Antitusif Menurut Martin (2007) antitusif atau cough suppressant merupakan obat batuk yang
menekan batuk, dengan menurunkan aktivitas pusat batuk di otak dan menekan respirasi.
Misalnya dekstrometorfan dan folkodin yang merupakan opioid lemah. Terdapat juga
analgesik opioid seperti kodein, diamorfin dan metadon yang mempunyai aktivitas antitusif.

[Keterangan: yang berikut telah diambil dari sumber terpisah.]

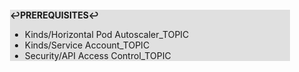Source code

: <div style="margin:2em; background-color: #e0e0e0;">

<strong>↩PREREQUISITES↩</strong>

 * Kinds/Horizontal Pod Autoscaler_TOPIC
 * Kinds/Service Account_TOPIC
 * Security/API Access Control_TOPIC

</div>

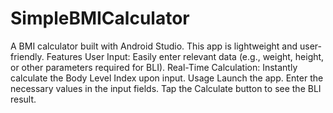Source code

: # SimpleBMICalculator
A BMI calculator built with Android Studio. This app is lightweight and user-friendly.
Features
User Input: Easily enter relevant data (e.g., weight, height, or other parameters required for BLI).
Real-Time Calculation: Instantly calculate the Body Level Index upon input.
Usage
Launch the app.
Enter the necessary values in the input fields.
Tap the Calculate button to see the BLI result.
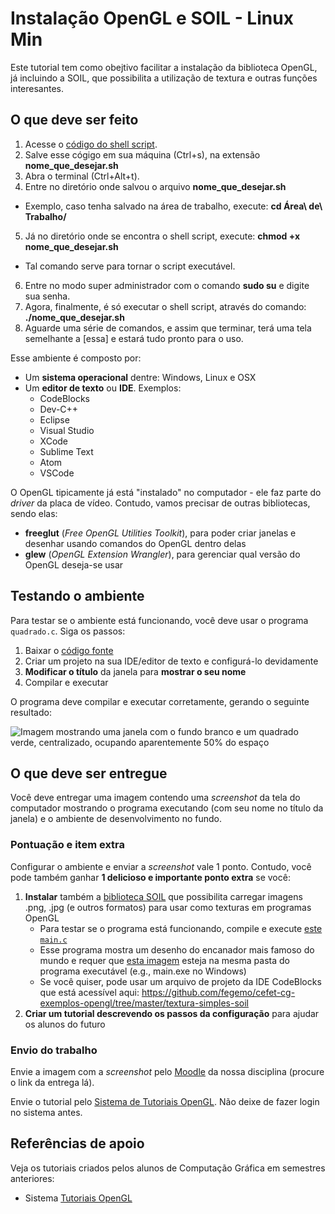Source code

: # Instalação OpenGL e SOIL - Linux Min

Este tutorial tem como obejtivo facilitar a instalação da biblioteca OpenGL, já incluindo a SOIL, que possibilita a
utilização de textura e outras funções interesantes.

## O que deve ser feito

1. Acesse o [código do shell script](https://raw.githubusercontent.com/antonioaads/open_GL/master/openGL_withSOIL.sh).
2. Salve esse cógigo em sua máquina (Ctrl+s), na extensão **nome_que_desejar.sh**
3. Abra o terminal (Ctrl+Alt+t).
4. Entre no diretório onde salvou o arquivo **nome_que_desejar.sh**
  - Exemplo, caso tenha salvado na área de trabalho, execute: **cd Área\ de\ Trabalho/** 
5. Já no diretório onde se encontra o shell script, execute: **chmod +x nome_que_desejar.sh**
  - Tal comando serve para tornar o script executável.
6. Entre no modo super administrador com o comando **sudo su** e digite sua senha.
7. Agora, finalmente, é só executar o shell script, através do comando: **./nome_que_desejar.sh**
8. Aguarde uma série de comandos, e assim que terminar, terá uma tela semelhante a [essa] e estará tudo pronto para o uso.

Esse ambiente é composto por:

- Um **sistema operacional** dentre: Windows, Linux e OSX
- Um **editor de texto** ou **IDE**. Exemplos:
  - CodeBlocks
  - Dev-C++
  - Eclipse
  - Visual Studio
  - XCode
  - Sublime Text
  - Atom
  - VSCode

O OpenGL tipicamente já está "instalado" no computador - ele faz parte do
_driver_ da placa de vídeo. Contudo, vamos precisar de outras bibliotecas,
sendo elas:

- **freeglut** (_Free OpenGL Utilities Toolkit_), para poder criar janelas
  e desenhar usando comandos do OpenGL dentro delas
- **glew** (_OpenGL Extension Wrangler_), para gerenciar qual versão do OpenGL
  deseja-se usar


## Testando o ambiente

Para testar se o ambiente está funcionando, você deve usar o programa
`quadrado.c`. Siga os passos:

1. Baixar o [código fonte](https://raw.githubusercontent.com/fegemo/cefet-cg-exemplos-opengl/master/quadrado/main.c)
1. Criar um projeto na sua IDE/editor de texto e configurá-lo devidamente
1. **Modificar o título** da janela para **mostrar o seu nome**
1. Compilar e executar

O programa deve compilar e executar corretamente, gerando o seguinte resultado:

![Imagem mostrando uma janela com o fundo branco e um quadrado verde, centralizado, ocupando aparentemente 50% do espaço](../../images/opengl-hw-inicial.png)

## O que deve ser entregue

Você deve entregar uma imagem contendo uma _screenshot_ da tela do computador
mostrando o programa executando (com seu nome no título da janela) e o
ambiente de desenvolvimento no fundo.

### Pontuação e item extra

Configurar o ambiente e enviar a _screenshot_ vale 1 ponto. Contudo,
você pode também ganhar **1 delicioso e importante ponto extra** se você:

1. **Instalar** também a [biblioteca SOIL][soil-search] que possibilita
   carregar imagens .png, .jpg (e outros formatos) para usar como texturas
   em programas OpenGL
   - Para testar se o programa está funcionando, compile e execute
     [este `main.c`][soil-main]
   - Esse programa mostra um desenho do encanador mais famoso do mundo e
     requer que [esta imagem][mario] esteja na mesma pasta do programa executável
     (e.g., main.exe no Windows)
   - Se você quiser, pode usar um arquivo de projeto da IDE CodeBlocks
     que está acessível aqui: https://github.com/fegemo/cefet-cg-exemplos-opengl/tree/master/textura-simples-soil
1. **Criar um tutorial descrevendo os passos da configuração** para ajudar
   os alunos do futuro

[soil-search]: https://www.google.com.br/search?hl=pt-BR&q=soil+opengl&meta=&gws_rd=ssl
[soil-main]: https://raw.githubusercontent.com/fegemo/cefet-cg-exemplos-opengl/master/textura-simples-soil/main.c
[mario]: https://github.com/fegemo/cefet-cg-exemplos-opengl/blob/master/textura-simples-soil/mario.png


### Envio do trabalho

Envie a imagem com a _screenshot_ pelo [Moodle](http://ava.cefetmg.br) da 
nossa disciplina (procure o link da entrega lá).

Envie o tutorial pelo
[Sistema de Tutoriais OpenGL](http://opengl-tutorials.herokuapp.com/). Não
deixe de fazer login no sistema antes.


## Referências de apoio

Veja os tutoriais criados pelos alunos de Computação Gráfica em semestres
anteriores:

- Sistema [Tutoriais OpenGL](http://opengl-tutorials.herokuapp.com/)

Menurut Husein (1998) antitusif yang selalu digunakan merupakan opioid dan derivatnya
termasuk morfin, kodein, dekstrometorfan, dan fokodin. Kebanyakannya berpotensi untuk
menghasilkan efek samping termasuk depresi serebral dan pernafasan. Juga terdapat
penyalahgunaan.
h. Dekstrometorfan
i. Kodein
Menurut Corelli (2007) kodein bertindak secara sentral dengan meningkatkan nilai
ambang batuk. Dalam dosis yang diperlukan untuk menekan batuk, efek aditif adalah rendah.
Banyak kodein yang mengandung kombinasi antitusif diklasifikasikan sebagai narkotik dan
jualan kodein sebagai obat bebas dilarang di beberapa negara. Bagaimanapun menurut Jusuf
(1991) kodein merupakan obat batuk golongan narkotik yang paling banyak digunakan. Dosis
bagi dewasa adalah 10-20 mg setiap 4-6 jam dan tidak melebihi 120 mg dalam 24 jam.
Beberapa efek samping adalah mual, muntah, konstipasi, palpasi, pruritus, rasa mengantuk,
hiperhidrosis, dan agitasi (Jusuf, 1991).